One of the standard weapons in any graphics programmer’s arsenal is a procedure for mesh triangle order optimization. Although most meshes are intended to produce output that is independent of the ordering of their triangles, the order of triangles within a mesh can have a big impact on performance. This gives us great leeway in picking our triangle order and also a great incentive for doing so wisely.

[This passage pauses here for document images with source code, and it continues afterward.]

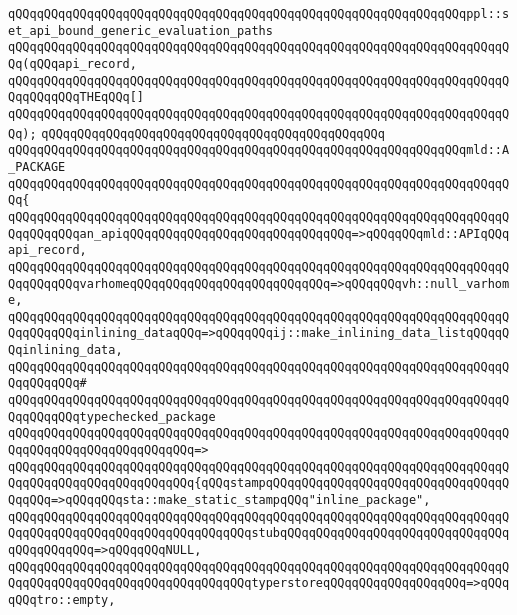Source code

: \verb|qQQqqQQqqQQqqQQqqQQqqQQqqQQqqQQqqQQqqQQqqQQqqQQqqQQqqQQqqQQqqQQqppl::set_api_bound_generic_evaluation_paths|\newline
\verb|qQQqqQQqqQQqqQQqqQQqqQQqqQQqqQQqqQQqqQQqqQQqqQQqqQQqqQQqqQQqqQQqqQQqqQQq(qQQqapi_record,|\newline
\verb|qQQqqQQqqQQqqQQqqQQqqQQqqQQqqQQqqQQqqQQqqQQqqQQqqQQqqQQqqQQqqQQqqQQqqQQqqQQqqQQqTHEqQQq[]|\newline
\verb|qQQqqQQqqQQqqQQqqQQqqQQqqQQqqQQqqQQqqQQqqQQqqQQqqQQqqQQqqQQqqQQqqQQqqQQq);|\newline
\verb|qQQqqQQqqQQqqQQqqQQqqQQqqQQqqQQqqQQqqQQqqQQqqQQq|\newline
\verb|qQQqqQQqqQQqqQQqqQQqqQQqqQQqqQQqqQQqqQQqqQQqqQQqqQQqqQQqqQQqqQQqmld::A_PACKAGE|\newline
\verb|qQQqqQQqqQQqqQQqqQQqqQQqqQQqqQQqqQQqqQQqqQQqqQQqqQQqqQQqqQQqqQQqqQQqqQQq{|\newline
\verb|qQQqqQQqqQQqqQQqqQQqqQQqqQQqqQQqqQQqqQQqqQQqqQQqqQQqqQQqqQQqqQQqqQQqqQQqqQQqqQQqan_apiqQQqqQQqqQQqqQQqqQQqqQQqqQQqqQQq=>qQQqqQQqmld::APIqQQqapi_record,|\newline
\verb|qQQqqQQqqQQqqQQqqQQqqQQqqQQqqQQqqQQqqQQqqQQqqQQqqQQqqQQqqQQqqQQqqQQqqQQqqQQqqQQqvarhomeqQQqqQQqqQQqqQQqqQQqqQQqqQQq=>qQQqqQQqvh::null_varhome,|\newline
\verb|qQQqqQQqqQQqqQQqqQQqqQQqqQQqqQQqqQQqqQQqqQQqqQQqqQQqqQQqqQQqqQQqqQQqqQQqqQQqqQQqinlining_dataqQQq=>qQQqqQQqij::make_inlining_data_listqQQqqQQqinlining_data,|\newline
\verb|qQQqqQQqqQQqqQQqqQQqqQQqqQQqqQQqqQQqqQQqqQQqqQQqqQQqqQQqqQQqqQQqqQQqqQQqqQQqqQQq#|\newline
\verb|qQQqqQQqqQQqqQQqqQQqqQQqqQQqqQQqqQQqqQQqqQQqqQQqqQQqqQQqqQQqqQQqqQQqqQQqqQQqqQQqtypechecked_package|\newline
\verb|qQQqqQQqqQQqqQQqqQQqqQQqqQQqqQQqqQQqqQQqqQQqqQQqqQQqqQQqqQQqqQQqqQQqqQQqqQQqqQQqqQQqqQQqqQQqqQQq=>|\newline
\verb|qQQqqQQqqQQqqQQqqQQqqQQqqQQqqQQqqQQqqQQqqQQqqQQqqQQqqQQqqQQqqQQqqQQqqQQqqQQqqQQqqQQqqQQqqQQqqQQq{qQQqstampqQQqqQQqqQQqqQQqqQQqqQQqqQQqqQQqqQQqqQQq=>qQQqqQQqsta::make_static_stampqQQq"inline_package",|\newline
\verb|qQQqqQQqqQQqqQQqqQQqqQQqqQQqqQQqqQQqqQQqqQQqqQQqqQQqqQQqqQQqqQQqqQQqqQQqqQQqqQQqqQQqqQQqqQQqqQQqqQQqqQQqstubqQQqqQQqqQQqqQQqqQQqqQQqqQQqqQQqqQQqqQQqqQQq=>qQQqqQQqNULL,|\newline
\verb|qQQqqQQqqQQqqQQqqQQqqQQqqQQqqQQqqQQqqQQqqQQqqQQqqQQqqQQqqQQqqQQqqQQqqQQqqQQqqQQqqQQqqQQqqQQqqQQqqQQqqQQqtyperstoreqQQqqQQqqQQqqQQqqQQq=>qQQqqQQqtro::empty,|\newline
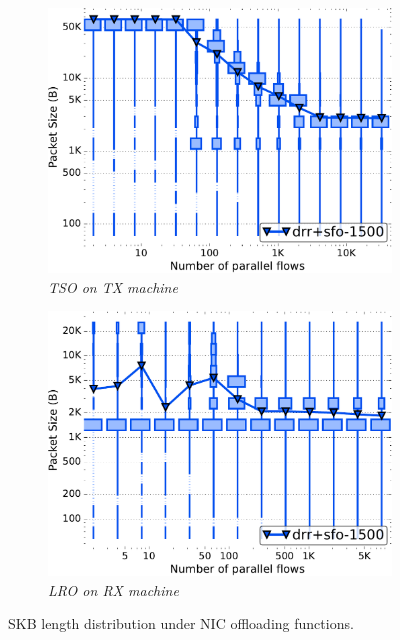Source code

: \begin{figure}[t]
    \centering
    \begin{subfigure}[t]{.40\linewidth}
        \centering
        \includegraphics[width=1\linewidth]{figs/paral_cn_1t16x1024_gso_pkthist_fq_drr_1500.pdf}
        \vspace{-2mm}
        \caption{\small{\textit{TSO on TX machine}}}
	\label{fig:packets-edge}
    \end{subfigure}
    \begin{subfigure}[t]{.40\linewidth}
      \centering
      \includegraphics[width=1\linewidth]{figs/paral_cn_1t4x1024_gro_pkthist_fq_drr_1500.pdf}
      \vspace{-2mm}
      \caption{\small{\textit{LRO on RX machine}}}
      \label{fig:packets-core}
    \end{subfigure}
    \vspace{-1mm}
    \caption{\small{
        SKB length distribution under NIC offloading functions. 
    }}
    \label{fig:packets}
    \vspace{-2mm}
\end{figure}

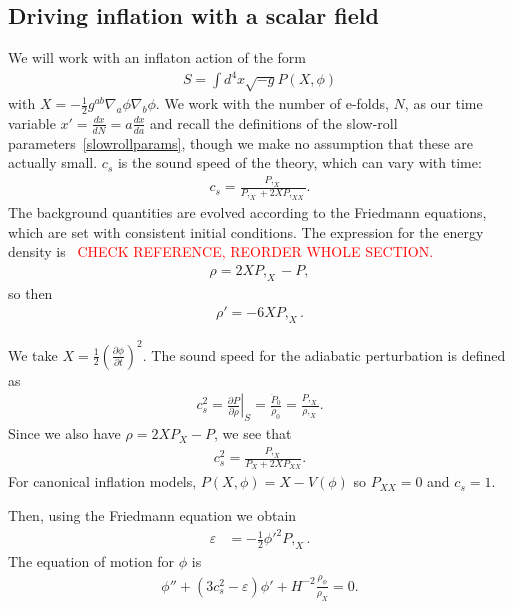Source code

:     \subsection{Driving inflation with a scalar field}
We will work with an inflaton action of the form
\begin{align}
S = \int d^4x \sqrt{-g}P(X,\phi)
\end{align}
with $X=-\frac{1}{2}g^{ab}\nabla_a \phi\nabla_b \phi$.
We work with the number of e-folds, $N$, as our time variable
$x'=\frac{dx}{dN}=a\frac{dx}{da}$
and recall the definitions of the slow-roll parameters~\eqref{slowrollparams},
though we make no assumption that these are actually small.
$c_s$ is the sound speed of the theory, which can vary with time:
\begin{align}
c_s=\frac{P,_X}{P,_X+2XP,_{XX}}.
\end{align}
The background quantities are evolved according to the Friedmann equations,
which are set with consistent initial conditions.
The expression for the energy density is~\cite{Christopherson_2009}
\textcolor{red}{CHECK REFERENCE, REORDER WHOLE SECTION.}
\begin{align}
    \rho = 2XP,_X-P,
\end{align}
so then
\begin{align}
    \rho' = -6XP,_X.
\end{align}


    We take $X=\frac{1}{2}\left(\frac{\partial\phi}{\partial t}\right)^2$.
    The sound speed for the adiabatic perturbation is defined as
    \begin{align}\label{sound_speed_definition}
        c_s^2 = \left. \frac{\partial P}{\partial \rho} \right|_S = \frac{\dot{P}_0}{\dot{\rho}_0}
        = \frac{P,_X}{\rho,_X}.
    \end{align}
    Since we also have $\rho=2X P_X-P$, we see that
    \begin{align}
        c_s^2 = \frac{P,_X}{P_X+2X P_{XX}}.
    \end{align}
    For canonical inflation models, $P(X,\phi)=X-V(\phi)$
    so $P_{XX}=0$ and $c_s=1$.


Then, using the Friedmann equation we obtain
\begin{align}\label{PXepsilon}
    \varepsilon &= -\frac{1}{2}{\phi'}^2P,_X.
\end{align}
The equation of motion for $\phi$ is~\cite{Hu_2011}
\begin{align}\label{phieom}
    \phi''+(3c_s^2-\varepsilon)\phi'+H^{-2}\frac{\rho_\phi}{\rho_X}=0.
\end{align}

With today’s hardware and game content, a reasonable consideration when picking triangle order is overdraw. Games tend to be limited by fragment processing and early-z rejection is the primary way of keeping that cost to a minimum. The same meshes that are intended to be triangle order independent are usually also intended to be mesh order independent. Consequently most games minimize overdraw by sorting meshes relative to the camera position and rendering them in nearest-to-farthest order. This maximizes early-z rejection from intermesh occlusion, but it doesn’t address the possibility of intra-mesh occlusion. Any concave mesh may, after all, have self-occluding elements that could benefit from a nearest-to-farthest ordering. Since it isn’t feasible to sort the triangles within a mesh based on camera position every frame, the most common overdraw minimizing mesh optimization is ordering triangles offline based on a camera-independent probability of being occluded. If you take a torus, for example, it is pretty clear that the probability of the inner wall of the torus being occluded from a random camera angle is much higher than the probability of the outer wall being occluded. An overdraw-conscious triangle order for a torus would therefore render triangles on the outer wall of the torus before the triangles on the inner wall. Since computing this camera-independent probability of occlusion can be quite expensive and since there are other performance advantages to rendering adjacent triangles together, a good approach to overdraw ordering is to first decompose the mesh into convex clusters of adjacent triangles and then compute the occlusion probability per cluster. This approach is detailed in “Triangle Order Optimization for Graphics Hardware Computation Culling” which was presented at SIGGRAPH in 2006 and is implemented in AMD’s Tootle mesh optimization library.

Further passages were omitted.